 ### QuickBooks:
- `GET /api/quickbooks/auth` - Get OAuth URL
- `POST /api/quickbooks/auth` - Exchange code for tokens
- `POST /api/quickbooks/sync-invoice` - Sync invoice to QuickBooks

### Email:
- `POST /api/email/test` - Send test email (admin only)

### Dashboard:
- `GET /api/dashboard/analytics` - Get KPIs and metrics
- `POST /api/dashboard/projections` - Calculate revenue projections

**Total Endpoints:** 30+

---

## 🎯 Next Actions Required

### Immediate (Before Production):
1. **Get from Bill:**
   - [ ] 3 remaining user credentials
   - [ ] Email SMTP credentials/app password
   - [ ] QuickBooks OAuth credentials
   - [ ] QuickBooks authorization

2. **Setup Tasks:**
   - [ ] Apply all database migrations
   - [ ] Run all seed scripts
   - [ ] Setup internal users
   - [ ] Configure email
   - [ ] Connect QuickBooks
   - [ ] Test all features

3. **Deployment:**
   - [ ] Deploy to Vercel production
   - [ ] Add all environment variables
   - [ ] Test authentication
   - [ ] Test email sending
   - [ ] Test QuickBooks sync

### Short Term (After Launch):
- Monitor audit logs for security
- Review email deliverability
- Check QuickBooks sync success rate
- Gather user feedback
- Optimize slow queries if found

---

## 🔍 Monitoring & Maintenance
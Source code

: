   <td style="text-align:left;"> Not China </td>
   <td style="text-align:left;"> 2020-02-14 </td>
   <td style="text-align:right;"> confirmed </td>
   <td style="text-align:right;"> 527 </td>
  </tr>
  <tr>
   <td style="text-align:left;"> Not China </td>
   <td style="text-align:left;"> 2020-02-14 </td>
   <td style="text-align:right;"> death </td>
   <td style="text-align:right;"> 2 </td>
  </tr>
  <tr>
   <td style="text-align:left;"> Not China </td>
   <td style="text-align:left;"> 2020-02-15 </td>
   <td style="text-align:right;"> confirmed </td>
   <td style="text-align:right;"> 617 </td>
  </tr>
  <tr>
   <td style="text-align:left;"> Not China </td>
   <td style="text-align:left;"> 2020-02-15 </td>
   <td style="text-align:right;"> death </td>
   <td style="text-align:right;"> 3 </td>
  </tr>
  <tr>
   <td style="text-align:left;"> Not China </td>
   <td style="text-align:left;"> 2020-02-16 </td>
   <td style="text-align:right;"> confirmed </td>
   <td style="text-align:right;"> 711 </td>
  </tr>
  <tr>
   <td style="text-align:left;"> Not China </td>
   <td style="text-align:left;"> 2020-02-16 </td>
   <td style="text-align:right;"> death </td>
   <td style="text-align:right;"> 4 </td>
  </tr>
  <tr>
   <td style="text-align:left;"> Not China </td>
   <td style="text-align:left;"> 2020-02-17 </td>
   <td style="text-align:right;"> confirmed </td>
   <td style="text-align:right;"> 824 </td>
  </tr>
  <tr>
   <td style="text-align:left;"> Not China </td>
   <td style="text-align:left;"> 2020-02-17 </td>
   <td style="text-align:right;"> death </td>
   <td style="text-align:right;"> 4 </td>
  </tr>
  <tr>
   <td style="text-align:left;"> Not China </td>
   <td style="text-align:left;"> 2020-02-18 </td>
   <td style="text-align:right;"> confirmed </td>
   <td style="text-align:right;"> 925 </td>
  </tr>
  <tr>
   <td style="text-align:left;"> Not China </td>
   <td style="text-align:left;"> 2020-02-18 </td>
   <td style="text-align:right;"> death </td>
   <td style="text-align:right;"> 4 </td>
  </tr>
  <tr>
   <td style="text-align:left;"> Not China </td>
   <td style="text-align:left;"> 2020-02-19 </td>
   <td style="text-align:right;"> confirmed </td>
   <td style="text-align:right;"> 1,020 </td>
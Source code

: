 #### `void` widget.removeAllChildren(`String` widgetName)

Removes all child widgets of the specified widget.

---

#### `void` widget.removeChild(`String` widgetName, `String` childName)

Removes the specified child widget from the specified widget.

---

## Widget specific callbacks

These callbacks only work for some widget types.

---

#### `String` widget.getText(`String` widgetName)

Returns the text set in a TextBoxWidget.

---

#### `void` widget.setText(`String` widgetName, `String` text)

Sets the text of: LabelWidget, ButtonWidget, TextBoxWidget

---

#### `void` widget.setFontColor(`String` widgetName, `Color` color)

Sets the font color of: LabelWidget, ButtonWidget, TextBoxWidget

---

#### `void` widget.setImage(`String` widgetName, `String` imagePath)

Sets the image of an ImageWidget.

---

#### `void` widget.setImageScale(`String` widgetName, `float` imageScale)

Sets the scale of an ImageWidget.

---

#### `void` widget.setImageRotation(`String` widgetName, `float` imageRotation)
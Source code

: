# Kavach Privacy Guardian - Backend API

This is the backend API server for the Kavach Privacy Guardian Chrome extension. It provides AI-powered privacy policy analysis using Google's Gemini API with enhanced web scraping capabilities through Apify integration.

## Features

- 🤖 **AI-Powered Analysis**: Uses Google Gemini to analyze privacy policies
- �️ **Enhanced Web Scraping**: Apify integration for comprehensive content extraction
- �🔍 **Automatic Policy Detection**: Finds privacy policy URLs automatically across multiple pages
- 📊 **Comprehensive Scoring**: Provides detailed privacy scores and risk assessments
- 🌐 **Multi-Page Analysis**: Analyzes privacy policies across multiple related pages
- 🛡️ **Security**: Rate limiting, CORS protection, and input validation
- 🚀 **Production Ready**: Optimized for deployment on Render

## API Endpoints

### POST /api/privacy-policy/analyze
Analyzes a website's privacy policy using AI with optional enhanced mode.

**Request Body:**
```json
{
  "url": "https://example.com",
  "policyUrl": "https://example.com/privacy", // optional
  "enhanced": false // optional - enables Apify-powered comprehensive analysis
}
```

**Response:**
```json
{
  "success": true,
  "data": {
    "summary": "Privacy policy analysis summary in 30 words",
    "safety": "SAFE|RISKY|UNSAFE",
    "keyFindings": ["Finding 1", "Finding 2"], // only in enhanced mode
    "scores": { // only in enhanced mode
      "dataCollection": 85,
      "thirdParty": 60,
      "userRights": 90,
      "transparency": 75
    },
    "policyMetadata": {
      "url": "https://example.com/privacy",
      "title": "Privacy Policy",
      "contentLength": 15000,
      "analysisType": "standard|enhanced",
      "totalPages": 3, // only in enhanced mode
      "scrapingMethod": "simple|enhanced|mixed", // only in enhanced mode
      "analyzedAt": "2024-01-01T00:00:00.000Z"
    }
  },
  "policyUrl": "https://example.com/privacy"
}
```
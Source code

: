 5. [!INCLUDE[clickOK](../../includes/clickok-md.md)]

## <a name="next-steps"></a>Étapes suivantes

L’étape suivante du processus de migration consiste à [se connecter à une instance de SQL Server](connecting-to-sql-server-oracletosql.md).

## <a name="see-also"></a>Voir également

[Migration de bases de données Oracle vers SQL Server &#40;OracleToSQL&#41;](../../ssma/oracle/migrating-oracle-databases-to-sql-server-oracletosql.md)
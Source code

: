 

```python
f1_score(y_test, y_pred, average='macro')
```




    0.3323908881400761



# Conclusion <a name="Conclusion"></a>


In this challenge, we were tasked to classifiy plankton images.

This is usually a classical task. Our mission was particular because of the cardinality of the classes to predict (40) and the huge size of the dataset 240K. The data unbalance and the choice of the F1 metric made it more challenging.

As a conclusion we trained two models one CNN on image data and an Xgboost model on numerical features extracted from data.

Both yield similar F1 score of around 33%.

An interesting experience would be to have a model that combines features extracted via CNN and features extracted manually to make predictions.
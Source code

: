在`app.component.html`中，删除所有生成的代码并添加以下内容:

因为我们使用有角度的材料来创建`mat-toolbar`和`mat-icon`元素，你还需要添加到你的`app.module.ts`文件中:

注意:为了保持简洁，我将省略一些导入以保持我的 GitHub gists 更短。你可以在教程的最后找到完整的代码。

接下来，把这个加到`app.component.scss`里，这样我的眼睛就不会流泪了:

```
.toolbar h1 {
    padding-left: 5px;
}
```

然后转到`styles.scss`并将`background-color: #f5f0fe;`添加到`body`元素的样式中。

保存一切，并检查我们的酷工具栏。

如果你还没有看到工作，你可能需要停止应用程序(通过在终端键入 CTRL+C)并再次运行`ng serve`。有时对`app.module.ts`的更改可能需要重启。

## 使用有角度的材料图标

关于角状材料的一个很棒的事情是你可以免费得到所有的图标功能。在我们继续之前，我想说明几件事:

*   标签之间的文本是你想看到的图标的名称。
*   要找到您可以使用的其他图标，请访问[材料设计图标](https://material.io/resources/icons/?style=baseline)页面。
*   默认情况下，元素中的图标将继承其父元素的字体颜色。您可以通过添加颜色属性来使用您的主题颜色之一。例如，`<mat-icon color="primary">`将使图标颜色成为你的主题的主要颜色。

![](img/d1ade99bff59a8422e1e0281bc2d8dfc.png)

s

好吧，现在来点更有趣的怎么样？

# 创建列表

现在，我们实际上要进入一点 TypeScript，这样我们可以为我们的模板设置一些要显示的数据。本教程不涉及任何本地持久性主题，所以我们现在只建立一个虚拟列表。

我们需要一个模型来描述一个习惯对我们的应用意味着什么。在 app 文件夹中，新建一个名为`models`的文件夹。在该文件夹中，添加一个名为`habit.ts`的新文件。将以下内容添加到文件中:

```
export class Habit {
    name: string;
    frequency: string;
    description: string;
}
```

....................

ABOUT THIS TASK - Whenever a line of the records holds the string "POST", pick it out and copy it.

EXERCISE OUTPUT -
- `POST /api/quickbooks/auth` - Exchange code for tokens
- `POST /api/quickbooks/sync-invoice` - Sync invoice to QuickBooks
- `POST /api/email/test` - Send test email (admin only)
- `POST /api/dashboard/projections` - Calculate revenue projections
### POST /api/privacy-policy/analyze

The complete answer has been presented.